Marinette ignored her, lifting her chin and squaring her shoulders in a boxer’s stance. 

“I’ve never been more serious about anything in my life,” she said, and _oh_. She was looking at him in a way she’d never looked at him before, eyes shining and lips parted, pen and lunch and sketchbook forgotten as the strength of her scrutiny flayed him raw. As though she _wanted_ this. As though she _needed_ this. As though she was treading water in the open air, and Adrien was the only oxygen in the room.

_Oh._

She smiled then, secretive and sparkling, and time took on the consistency of molasses as Adrien stared back at her, his mouth flapping uselessly. 

“So, what day should I tell her? And what time?”

“Well I—” _Oh god. Oh **god.** Oh god, shit, no_—“I’m sorry, Mari, I didn’t think—m-maybe Saturday? Saturday for lunch? I have to check with Nathalie, but I'll tell you by the end of today, I promise.”

“Sure,” she answered, low and soft and earnest. “What about the place?”

“Um—” _It’s happening, it’s happening, please, **please** don’t screw it up—_ “Any place. I’ll meet her anywhere. I, uh—I haven’t been to a lot of places around the city on my own, so—”

“Don’t worry about it. I'll tell her to pick. So, you’ll text me as soon as you know when you're free, right?"

Adrien made a strangled noise that he turned into a squeak of assent. Scrambling to his feet, he picked up his tray, nearly tipping his lunch into his lap as he hastened to escape before he could embarrass himself further.

Alya and Nino gawked at him, but Marinette didn't seem to notice. She was too busy beaming, focused on her phone as she swiped through her calendar with nimble fingers. 

"Great! Then that’s settled. I’ll call Ladybug as soon as I hear from you.”

“It's settled,” said Adrien, distantly sure he was dreaming, and fled the cafeteria with his face on fire.

  


* * *

  


Of course, his father decided on Friday night that the weekend would be devoted to a last-minute photoshoot. Of _course_, Adrien spent the entirety of Saturday morning pacing himself dizzy between takes and retakes, swallowing down one long primal scream as it threatened to shatter against the barrier of his teeth.

By lunchtime, his nerves were fried to crisps. Confined to the iron chair of his seat, he read and reread his texts to Marinette, anxiety bursting beneath his skin like bubbles of heat in melted plastic.

Then there came voices, footsteps and hubbub, mounting silence in the hallway outside—and the door to his father's studio slammed open, choir of angels notwithstanding. 

“_Ladybug_," said Nathalie, pen poised over her tablet as the superheroine in question swept into the room. “What’s going on? Is Paris being attacked? Are you in need of a private room to recharge your powers?”
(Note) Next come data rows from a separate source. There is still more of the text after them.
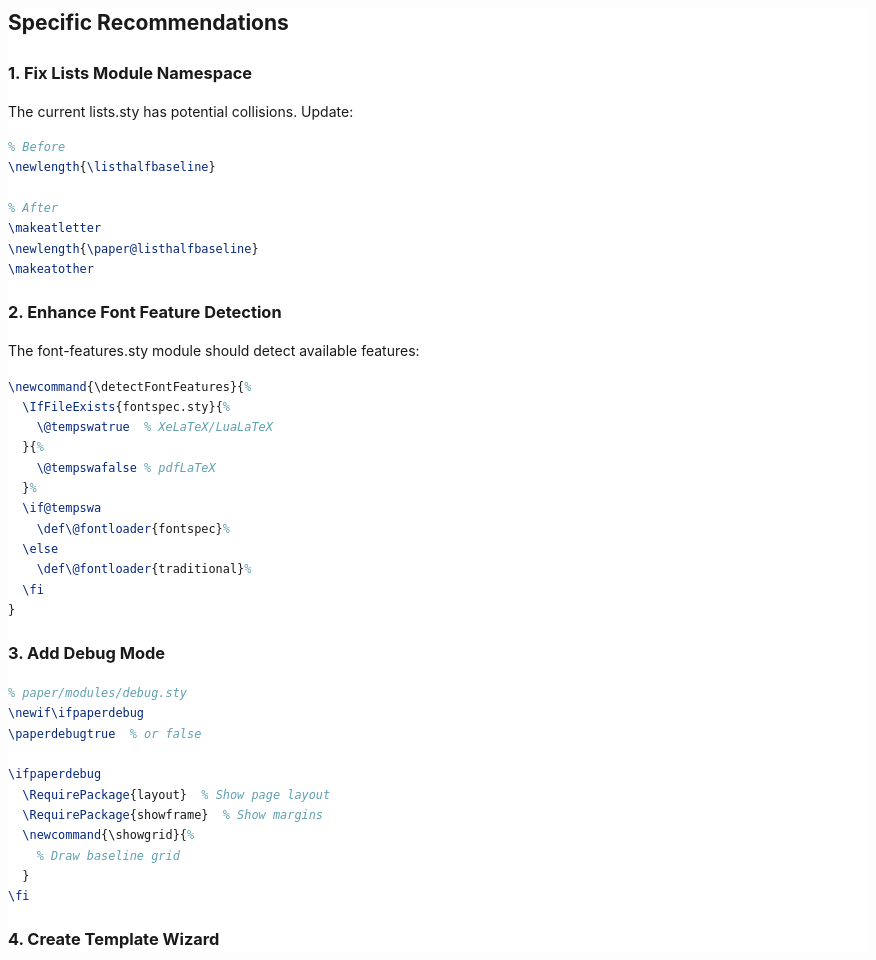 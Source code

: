 ## Specific Recommendations

### 1. Fix Lists Module Namespace

The current lists.sty has potential collisions. Update:

```latex
% Before
\newlength{\listhalfbaseline}

% After
\makeatletter
\newlength{\paper@listhalfbaseline}
\makeatother
```

### 2. Enhance Font Feature Detection

The font-features.sty module should detect available features:

```latex
\newcommand{\detectFontFeatures}{%
  \IfFileExists{fontspec.sty}{%
    \@tempswatrue  % XeLaTeX/LuaLaTeX
  }{%
    \@tempswafalse % pdfLaTeX
  }%
  \if@tempswa
    \def\@fontloader{fontspec}%
  \else
    \def\@fontloader{traditional}%
  \fi
}
```

### 3. Add Debug Mode

```latex
% paper/modules/debug.sty
\newif\ifpaperdebug
\paperdebugtrue  % or false

\ifpaperdebug
  \RequirePackage{layout}  % Show page layout
  \RequirePackage{showframe}  % Show margins
  \newcommand{\showgrid}{%
    % Draw baseline grid
  }
\fi
```

### 4. Create Template Wizard
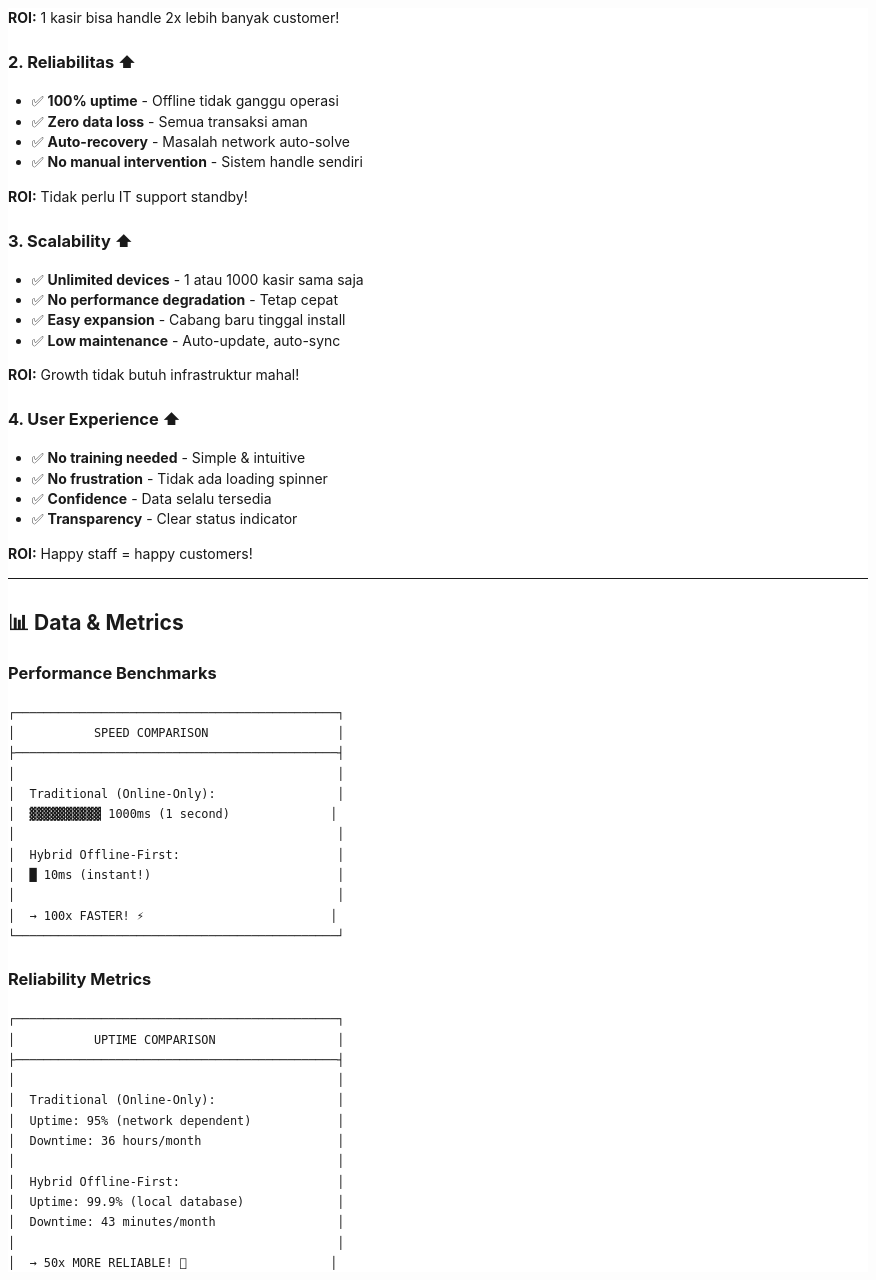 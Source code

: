 **ROI:** 1 kasir bisa handle 2x lebih banyak customer!

### 2. Reliabilitas ⬆️

- ✅ **100% uptime** - Offline tidak ganggu operasi
- ✅ **Zero data loss** - Semua transaksi aman
- ✅ **Auto-recovery** - Masalah network auto-solve
- ✅ **No manual intervention** - Sistem handle sendiri

**ROI:** Tidak perlu IT support standby!

### 3. Scalability ⬆️

- ✅ **Unlimited devices** - 1 atau 1000 kasir sama saja
- ✅ **No performance degradation** - Tetap cepat
- ✅ **Easy expansion** - Cabang baru tinggal install
- ✅ **Low maintenance** - Auto-update, auto-sync

**ROI:** Growth tidak butuh infrastruktur mahal!

### 4. User Experience ⬆️

- ✅ **No training needed** - Simple & intuitive
- ✅ **No frustration** - Tidak ada loading spinner
- ✅ **Confidence** - Data selalu tersedia
- ✅ **Transparency** - Clear status indicator

**ROI:** Happy staff = happy customers!

---

## 📊 Data & Metrics

### Performance Benchmarks

```
┌─────────────────────────────────────────────┐
│           SPEED COMPARISON                  │
├─────────────────────────────────────────────┤
│                                             │
│  Traditional (Online-Only):                 │
│  ▓▓▓▓▓▓▓▓▓▓ 1000ms (1 second)              │
│                                             │
│  Hybrid Offline-First:                      │
│  █ 10ms (instant!)                          │
│                                             │
│  → 100x FASTER! ⚡                          │
└─────────────────────────────────────────────┘
```

### Reliability Metrics

```
┌─────────────────────────────────────────────┐
│           UPTIME COMPARISON                 │
├─────────────────────────────────────────────┤
│                                             │
│  Traditional (Online-Only):                 │
│  Uptime: 95% (network dependent)            │
│  Downtime: 36 hours/month                   │
│                                             │
│  Hybrid Offline-First:                      │
│  Uptime: 99.9% (local database)             │
│  Downtime: 43 minutes/month                 │
│                                             │
│  → 50x MORE RELIABLE! 💪                    │
```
Ladybug's gaze swept over the assembled crew—passing over cameramen, stylists, and assistants—until it found him. Adrien beamed past the powder brush in his face, the makeup artist wielding it agape in disbelief. 

“Hey,” he whispered.

“Hey,” she replied, softening instantly. “Our mutual friend said this was the place."

“I’m ready to head out, just give me a second to get changed.”

She looked him up and down, her eyes warm and shameless, and smiled slowly as he flushed.

"Okay. I'll be waiting right here."

A persistent buzz in the back of his mind reminded him that security was just outside, and that the camera crew—abandoning all pretense of work—had not-so-subtly produced their phones. But in the moment—as he ducked behind a sterile white divider and tugged off his shirt with shaking hands—the only thing he could possibly feel was wild, heart-racing, toe-curling excitement.

By the time he emerged on the studio floor, Nathalie and Ladybug stood toe to toe: the former pale with exasperation, the latter as innocent as strawberry ice.

“Phones away this instant,” Nathalie snapped. “Mademoiselle Ladybug, with all due respect, I must insist that you leave _at once_. This is private property, and several of these designs have yet to be released."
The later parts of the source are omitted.